Request a copy of the book The Louvre: All the Paintings through your local library. This book was published just last year, and contains color reproductions of all the paintings in the Louvre's permanent collection.
Quickly leaf through this book noting the five or six paintings you instinctively found the most beautiful and/or interesting, whether or not they're famous. If you need to pare down this list start by removing those paintings which are physically smallest, since the experience of looking at them in an art book will be closer to that of seeing the original.

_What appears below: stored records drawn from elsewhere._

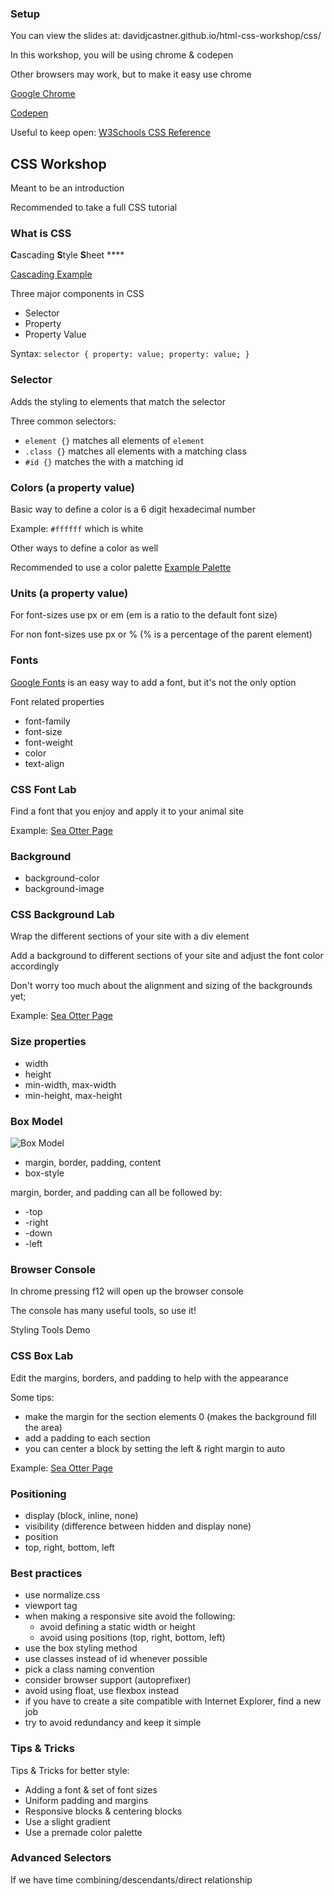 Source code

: ### Setup

You can view the slides at: davidjcastner.github.io/html-css-workshop/css/

In this workshop, you will be using chrome & codepen

Other browsers may work, but to make it easy use chrome

[Google Chrome](https://www.google.com/chrome/browser/desktop/)

[Codepen](https://codepen.io/)

Useful to keep open: [W3Schools CSS Reference](http://www.w3schools.com/cssref/default.asp)

## CSS Workshop

Meant to be an introduction

Recommended to take a full CSS tutorial

### What is CSS

**C**ascading **S**tyle **S**heet ****

[Cascading Example](http://codepen.io/davidjcastner/pen/vKBVxO?editors=1100)

Three major components in CSS
* Selector
* Property
* Property Value

Syntax: `selector { property: value; property: value; }`

### Selector

Adds the styling to elements that match the selector

Three common selectors:
* `element {}` matches all elements of `element`
* `.class {}` matches all elements with a matching class
* `#id {}` matches the with a matching id

### Colors (a property value)

Basic way to define a color is a 6 digit hexadecimal number

Example: `#ffffff` which is white

Other ways to define a color as well

Recommended to use a color palette [Example Palette](https://gist.github.com/davidjcastner/e4cfbabba7ecd16a5905d5edfd5c01ab)

### Units (a property value)

For font-sizes use px or em (em is a ratio to the default font size)

For non font-sizes use px or % (% is a percentage of the parent element)

### Fonts

[Google Fonts](https://www.google.com/fonts) is an easy way to add a font, but it's not the only option

Font related properties
* font-family
* font-size
* font-weight
* color
* text-align

### CSS Font Lab

Find a font that you enjoy and apply it to your animal site

Example: [Sea Otter Page](http://codepen.io/davidjcastner/pen/zBOmZM)

### Background

* background-color
* background-image

### CSS Background Lab

Wrap the different sections of your site with a div element

Add a background to different sections of your site and adjust the font color accordingly

Don't worry too much about the alignment and sizing of the backgrounds yet;

Example: [Sea Otter Page](http://codepen.io/davidjcastner/pen/xOKypN)

### Size properties

* width
* height
* min-width, max-width
* min-height, max-height

### Box Model

![Box Model](https://www.washington.edu/accesscomputing/webd2/student/unit3/images/boxmodel.gif)

* margin, border, padding, content
* box-style

margin, border, and padding can all be followed by:
* -top
* -right
* -down
* -left

### Browser Console

In chrome pressing f12 will open up the browser console

The console has many useful tools, so use it!

Styling Tools Demo

### CSS Box Lab

Edit the margins, borders, and padding to help with the appearance

Some tips:
* make the margin for the section elements 0 (makes the background fill the area)
* add a padding to each section
* you can center a block by setting the left & right margin to auto

Example: [Sea Otter Page](http://codepen.io/davidjcastner/pen/aZoRKg)

### Positioning

* display (block, inline, none)
* visibility (difference between hidden and display none)
* position
* top, right, bottom, left

### Best practices

* use normalize.css
* viewport tag
* when making a responsive site avoid the following:
    * avoid defining a static width or height
    * avoid using positions (top, right, bottom, left)
* use the box styling method
* use classes instead of id whenever possible
* pick a class naming convention
* consider browser support (autoprefixer)
* avoid using float, use flexbox instead
* if you have to create a site compatible with Internet Explorer, find a new job
* try to avoid redundancy and keep it simple

### Tips & Tricks

Tips & Tricks for better style:
* Adding a font & set of font sizes
* Uniform padding and margins
* Responsive blocks & centering blocks
* Use a slight gradient
* Use a premade color palette

### Advanced Selectors

If we have time
combining/descendants/direct relationship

Leaf through this book a second time looking only for art (generally reproduced in a larger size on the left-hand page) which had an impact on society beyond its impact on the art world. Try to narrow this second list down to five or six, but at a minimum it should probably include David's Oath of the Horatii and possibly The Coronation of Napoleon as well. Then, educate yourself to a basic degree about the role each played in world history (e.g. in the case of Oath of the Horatii at least read the Wikipedia pages for the painting itself as well as the page for the French Revolution).
When you actually arrive at the Louvre, spend up to a half-hour in front of each of the paintings you identified in steps 2 and 3 above, as if you were trying to memorize them, or as if you were alive at the time each was first shown.
Pick no more than two of the departments which exhibit three-dimensional art, and stroll through them at a medium pace. I'd recommend choosing the Roman art collection, then either the Islamic art collection or the sculpture collection depending on your interests.
Leave. In my opinion you can almost always derive more value from major art museums by spending more time in front of a smaller number of pieces. If you must insist on exhausting yourself by zipping through every single hall just so you can say you "saw everything," then at least do so on a separate visit.